Таким образом, мой поиск психотехник начался с медитации и буддизма. Но поскольку я хотел оставаться свободным от той или иной религиозной конфессии, то взял на себя смелость перевести на психологический язык методы, применяемые в буддизме. Однако понятие «медитация» является недостаточно точным, не объясняющим психические механизмы, протекающие в ней. Даже историческое происхождение слова «медитация» возникает от латинского слова «meditatio», которое обозначает форму размышления и обдумывания священных текстов в рамках христианской традиции. Естественно, что подобное определение медитации не могло удовлетворять мои психологические изыскания. В самом буддизме используются другие понятия, такие как «смрити», «дхьяна», «шаматха», «випассана», «бхавана» и другие. Главным их качеством является то, что человек погружается в другое состояние сознания, характеризующееся глубокой созерцательностью, направленной на какие-либо явления сознания, либо на само восприятие ума.

Буддийская медитация заложила основу для моих дальнейших поисков и практики. И теперь меня интересовало то, как наука понимает медитацию. Однажды я прочитал одну занимательную научную статью, в которой сравнивались медитативные и гипнотические состояния. И в этот момент у меня стала вырисовываться очертания картины, в которой возможен вариант сведения медитации и гипноза с точки зрения психофизиологии.

С точки зрения психофизиологии медитация лишь форма самогипнотизации или самоусыпления, поскольку во время неё в коре головного мозга происходят тормозные процессы, а также изменяются ритмы электрической активности мозга. Психическое содержание, облачённое в мысли, образы, чувства, протекающее во время медитации, подобно фабулами внушения и самовнушения. В буддийской практике я наблюдал внушение в виде установок во время медитации на определенное божество, с которым медитирующий может себя идентифицировать, в чтении мантр (молитв) или в конкретных целях, которые ставятся монахами заранее. Внушение чаще всего рассматривается как воздействие одного человека на другого. Но и буддийская медитация производится коллективно в рамках культурной традиции, со стороны ведущего медитацию, учителем или настоятелем монастыря, поддерживающим религиозную службу и в целом традицию. По этой причине медитацию можно рассматривать как форму и гипноза и внушения.

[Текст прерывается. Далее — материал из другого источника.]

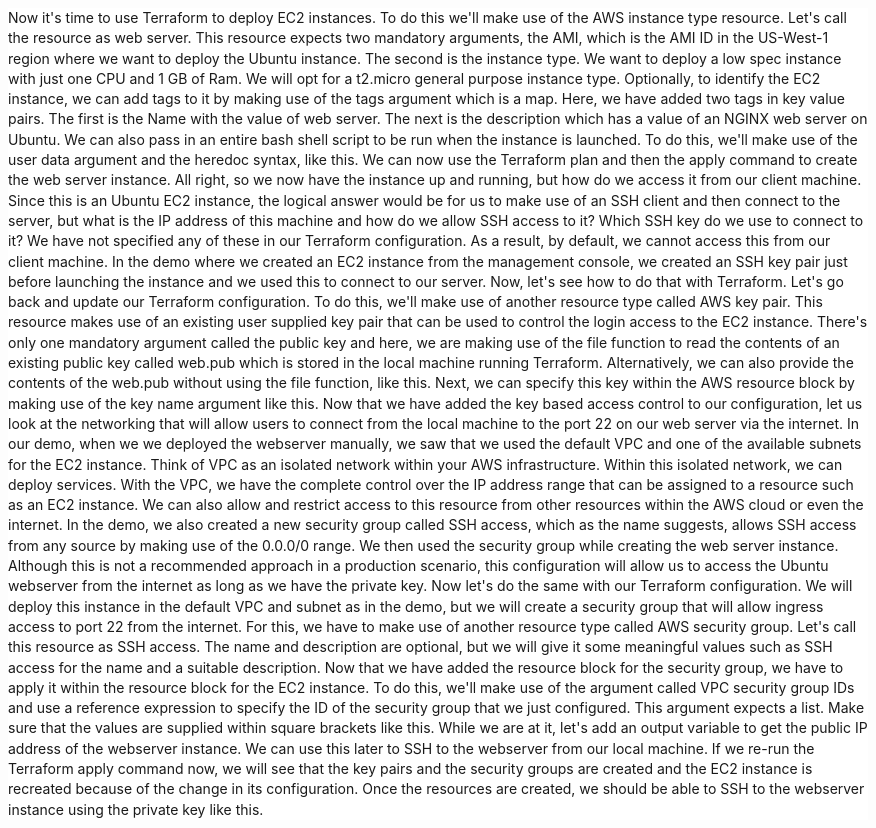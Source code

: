 Now it's time to use Terraform to deploy EC2 instances. To do this we'll make use of the AWS instance type resource. Let's call the resource as web server. This resource expects two mandatory arguments, the AMI, which is the AMI ID in the US-West-1 region where we want to deploy the Ubuntu instance. The second is the instance type. We want to deploy a low spec instance with just one CPU and 1 GB of Ram. We will opt for a t2.micro general purpose instance type. Optionally, to identify the EC2 instance, we can add tags to it by making use of the tags argument which is a map. Here, we have added two tags in key value pairs. The first is the Name with the value of web server. The next is the description which has a value of an NGINX web server on Ubuntu. We can also pass in an entire bash shell script to be run when the instance is launched. To do this, we'll make use of the user data argument and the heredoc syntax, like this. We can now use the Terraform plan and then the apply command to create the web server instance. All right, so we now have the instance up and running, but how do we access it from our client machine. Since this is an Ubuntu EC2 instance, the logical answer would be for us to make use of an SSH client and then connect to the server, but what is the IP address of this machine and how do we allow SSH access to it? Which SSH key do we use to connect to it? We have not specified any of these in our Terraform configuration. As a result, by default, we cannot access this from our client machine. In the demo where we created an EC2 instance from the management console, we created an SSH key pair just before launching the instance and we used this to connect to our server. Now, let's see how to do that with Terraform. Let's go back and update our Terraform configuration. To do this, we'll make use of another resource type called AWS key pair. This resource makes use of an existing user supplied key pair that can be used to control the login access to the EC2 instance. There's only one mandatory argument called the public key and here, we are making use of the file function to read the contents of an existing public key called web.pub which is stored in the local machine running Terraform. Alternatively, we can also provide the contents of the web.pub without using the file function, like this. Next, we can specify this key within the AWS resource block by making use of the key name argument like this. Now that we have added the key based access control to our configuration, let us look at the networking that will allow users to connect from the local machine to the port 22 on our web server via the internet. In our demo, when we we deployed the webserver manually, we saw that we used the default VPC and one of the available subnets for the EC2 instance. Think of VPC as an isolated network within your AWS infrastructure. Within this isolated network, we can deploy services. With the VPC, we have the complete control over the IP address range that can be assigned to a resource such as an EC2 instance. We can also allow and restrict access to this resource from other resources within the AWS cloud or even the internet. In the demo, we also created a new security group called SSH access, which as the name suggests, allows SSH access from any source by making use of the 0.0.0/0 range. We then used the security group while creating the web server instance. Although this is not a recommended approach in a production scenario, this configuration will allow us to access the Ubuntu webserver from the internet as long as we have the private key. Now let's do the same with our Terraform configuration. We will deploy this instance in the default VPC and subnet as in the demo, but we will create a security group that will allow ingress access to port 22 from the internet. For this, we have to make use of another resource type called AWS security group. Let's call this resource as SSH access. The name and description are optional, but we will give it some meaningful values such as SSH access for the name and a suitable description. Now that we have added the resource block for the security group, we have to apply it within the resource block for the EC2 instance. To do this, we'll make use of the argument called VPC security group IDs and use a reference expression to specify the ID of the security group that we just configured. This argument expects a list. Make sure that the values are supplied within square brackets like this. While we are at it, let's add an output variable to get the public IP address of the webserver instance. We can use this later to SSH to the webserver from our local machine. If we re-run the Terraform apply command now, we will see that the key pairs and the security groups are created and the EC2 instance is recreated because of the change in its configuration. Once the resources are created, we should be able to SSH to the webserver instance using the private key like this.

Если гипнозу я отводил физиологическую роль, то внушению ‒ психологическую и культурную. Однако внушение несколько не точно отражает ситуацию в медитативной практике, поскольку она строится на самостоятельном добровольном выборе и решении ей заниматься. И я заменил термин «внушение» на «суггестия». В результате я остановился на названии «гипносуггестивные техники». Таким образом, «гипноз» и «суггестия» ‒ это два условия, при которых работает явление, которое я применял в медитативной практике. Наличие гипноза является условием, дающим континуумом состояний от релаксации до глубокого сна. Условие суггестии определяет разное содержание информации, которое может быть весьма вариативно в своем количестве и качестве. Именно степень погружения в состояние гипноза определяет скорость, объем и глубину обработки информации. Эффективность влияния психического содержания во время суггестии пропорциональна глубине расслабления и снижения мозговой активности. И поскольку большинство психических проблем являются результатом напряжения, возникающего от привычек ума, то тормозные процессы коры в момент гипнотизации вызывают расслабляющий и психотерапевтический результат.